I just set up my second aquarium with Super Naturals white sand. I did not rinse it much and it was very cloudy. The water has cleared a bit in the last 2 weeks but now I have a lot of light stuff floating at the surface of the water. The filter does not seem to be picking it up. I was wondering what I could use to clean this out of the tank. It is a 75 gallon with a canister filter.


----------



## susankat (Nov 15, 2008)

Are there fish in the tank? If not do a big water change and when replacing water do it slowly and let the water hit a plate to diffuse it.


----------



## sion342 (Jul 31, 2011)

Use Acurel-F


----------



## DocPoppi (Mar 4, 2011)

If you are talking about the stuff floating...
Just scoop it up with a net.


----------



## phys (Feb 4, 2011)

I used a Rena super micro filtration filter in my HOB when i was getting some really fine stuff out. it worked extremely well. It takes a few days and you have to rinse it off really well daily. Here's what it is after a quick google search: Rena Filstar Super Micro-Filtration Pads,Rena Filstar xP Canister Filters,Canister Filter,Rena,Filstar,Rena Filstar,Aquarium filter,Aquarium Filtration,Aquarium Filter
Something equivilent for your filtration system should work


----------



## beaslbob (May 29, 2009)

I don't use a filter and just let the stuff settle down. Usually takes a couple of days for the white cloudy stuff. the floaties go away after adding fish. But can take a week or two.


my .02


----------



## Ranger (May 20, 2011)

If the tank is new and not even cycled and is Freshwater I would just take all the water out, get the sand out there also and give it a good clean and start again.


----------



## DocPoppi (Mar 4, 2011)

Sorry if I was being simplistic...
I have use a coffee filter clipped to the output of HOB with great success, paper clip bent in a L to keep filter open....
Tank had no more micro particles overnight


----------



## Brenda (Apr 17, 2011)

Thanks for the tips

I started with the free stuff since I have to order everything online. I used a net to scoop up most of the floating stuff and it worked really well. Then I changed about 1/3 of the water. Plate worked well too - it would have taken me so long to siphon. The water is a lot clearer and may be good by tomorrow or I'll do it again or try the coffee filter.
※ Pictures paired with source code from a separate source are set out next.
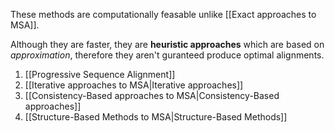 These methods are computationally feasable unlike [[Exact approaches to MSA]].

Although they are faster, they are **heuristic approaches** which are based on *approximation*, therefore they aren't guranteed produce optimal alignments.

1. [[Progressive Sequence Alignment]]
2. [[Iterative approaches to MSA|Iterative approaches]]
3. [[Consistency-Based approaches to MSA|Consistency-Based approaches]]
4. [[Structure-Based Methods to MSA|Structure-Based Methods]]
I also rinsed my filter and added new filter floss. I don't have my fish in it yet but do have a small turtle in there that likes to kick up a little bit of sand. I might have to keep at it until all the really light stuff is all gone.


----------



## Gamgan (Aug 24, 2011)

Is this something that will go away with time and just sink or are this particles just naturaly bouyant?


----------



## DocPoppi (Mar 4, 2011)

Some stuff will naturally sink, some won't.
If you were to look at some of it with a magnifier or microscope, the shape is such that it binds a tiny amount of air, and or is flatter than dense. And Boyle's Law comes into effect (buoyancy)
When I add sand, I clean it in a 5gl bucket. Put a few cups at a time and rinse, stir, rub floating bits in fingers, pour... Repete till all you sand is clean. Even after doing this your still likely to get floaters.


----------